Work item
Your output should be the lines below from the one holding "### See Also" through the one holding "<li> If <code>countOrCondition</code> is omitted", transcribed exactly, with no pictures.

Dataset content
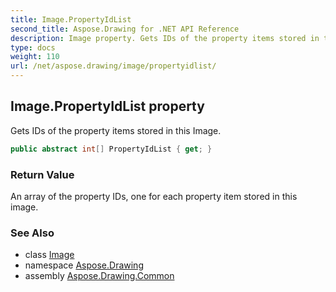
 ```yaml
---
title: Image.PropertyIdList
second_title: Aspose.Drawing for .NET API Reference
description: Image property. Gets IDs of the property items stored in this Image
type: docs
weight: 110
url: /net/aspose.drawing/image/propertyidlist/
---
```

## Image.PropertyIdList property

Gets IDs of the property items stored in this Image.

```csharp
public abstract int[] PropertyIdList { get; }
```

### Return Value

An array of the property IDs, one for each property item stored in this image.

### See Also

* class [Image](../)
* namespace [Aspose.Drawing](../../image/)
* assembly [Aspose.Drawing.Common](../../../)


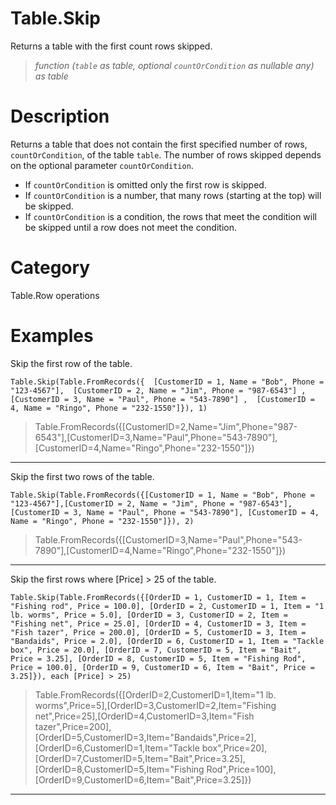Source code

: ﻿# Table.Skip
Returns a table with the first count rows skipped.
> _function (<code>table</code> as table, optional <code>countOrCondition</code> as nullable any) as table_
# Description 
Returns a table that does not contain the first specified number of rows, <code>countOrCondition</code>, of the table <code>table</code>. 
    The number of rows skipped depends on the optional parameter <code>countOrCondition</code>. 
    <ul>
    <li> If <code>countOrCondition</code> is omitted only the first row is skipped. </li>
    <li> If <code>countOrCondition</code> is a number, that many rows (starting at the top) will be skipped. </li>
    <li> If <code>countOrCondition</code> is a condition, the rows that meet the condition will be skipped until a row does not meet the condition.</li>
    </ul>

# Category 
Table.Row operations
# Examples 
Skip the first row of the table.
```
Table.Skip(Table.FromRecords({  [CustomerID = 1, Name = "Bob", Phone = "123-4567"],  [CustomerID = 2, Name = "Jim", Phone = "987-6543"] ,  [CustomerID = 3, Name = "Paul", Phone = "543-7890"] ,  [CustomerID = 4, Name = "Ringo", Phone = "232-1550"]}), 1)
```
> Table.FromRecords({[CustomerID=2,Name="Jim",Phone="987-6543"],[CustomerID=3,Name="Paul",Phone="543-7890"],[CustomerID=4,Name="Ringo",Phone="232-1550"]})
***
Skip the first two rows of the table.
```
Table.Skip(Table.FromRecords({[CustomerID = 1, Name = "Bob", Phone = "123-4567"],[CustomerID = 2, Name = "Jim", Phone = "987-6543"], [CustomerID = 3, Name = "Paul", Phone = "543-7890"], [CustomerID = 4, Name = "Ringo", Phone = "232-1550"]}), 2)
```
> Table.FromRecords({[CustomerID=3,Name="Paul",Phone="543-7890"],[CustomerID=4,Name="Ringo",Phone="232-1550"]})
***
Skip the first rows where [Price] > 25 of the table.
```
Table.Skip(Table.FromRecords({[OrderID = 1, CustomerID = 1, Item = "Fishing rod", Price = 100.0], [OrderID = 2, CustomerID = 1, Item = "1 lb. worms", Price = 5.0], [OrderID = 3, CustomerID = 2, Item = "Fishing net", Price = 25.0], [OrderID = 4, CustomerID = 3, Item = "Fish tazer", Price = 200.0], [OrderID = 5, CustomerID = 3, Item = "Bandaids", Price = 2.0], [OrderID = 6, CustomerID = 1, Item = "Tackle box", Price = 20.0], [OrderID = 7, CustomerID = 5, Item = "Bait", Price = 3.25], [OrderID = 8, CustomerID = 5, Item = "Fishing Rod", Price = 100.0], [OrderID = 9, CustomerID = 6, Item = "Bait", Price = 3.25]}), each [Price] > 25)
```
> Table.FromRecords({[OrderID=2,CustomerID=1,Item="1 lb. worms",Price=5],[OrderID=3,CustomerID=2,Item="Fishing net",Price=25],[OrderID=4,CustomerID=3,Item="Fish tazer",Price=200],[OrderID=5,CustomerID=3,Item="Bandaids",Price=2],[OrderID=6,CustomerID=1,Item="Tackle box",Price=20],[OrderID=7,CustomerID=5,Item="Bait",Price=3.25],[OrderID=8,CustomerID=5,Item="Fishing Rod",Price=100],[OrderID=9,CustomerID=6,Item="Bait",Price=3.25]})
***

Answer for the task
### See Also

* class [Image](../)
* namespace [Aspose.Drawing](../../image/)
* assembly [Aspose.Drawing.Common](../../../)


Source code

: ﻿# Table.Skip
Returns a table with the first count rows skipped.
> _function (<code>table</code> as table, optional <code>countOrCondition</code> as nullable any) as table_
# Description 
Returns a table that does not contain the first specified number of rows, <code>countOrCondition</code>, of the table <code>table</code>. 
    The number of rows skipped depends on the optional parameter <code>countOrCondition</code>. 
    <ul>
    <li> If <code>countOrCondition</code> is omitted only the first row is skipped. </li>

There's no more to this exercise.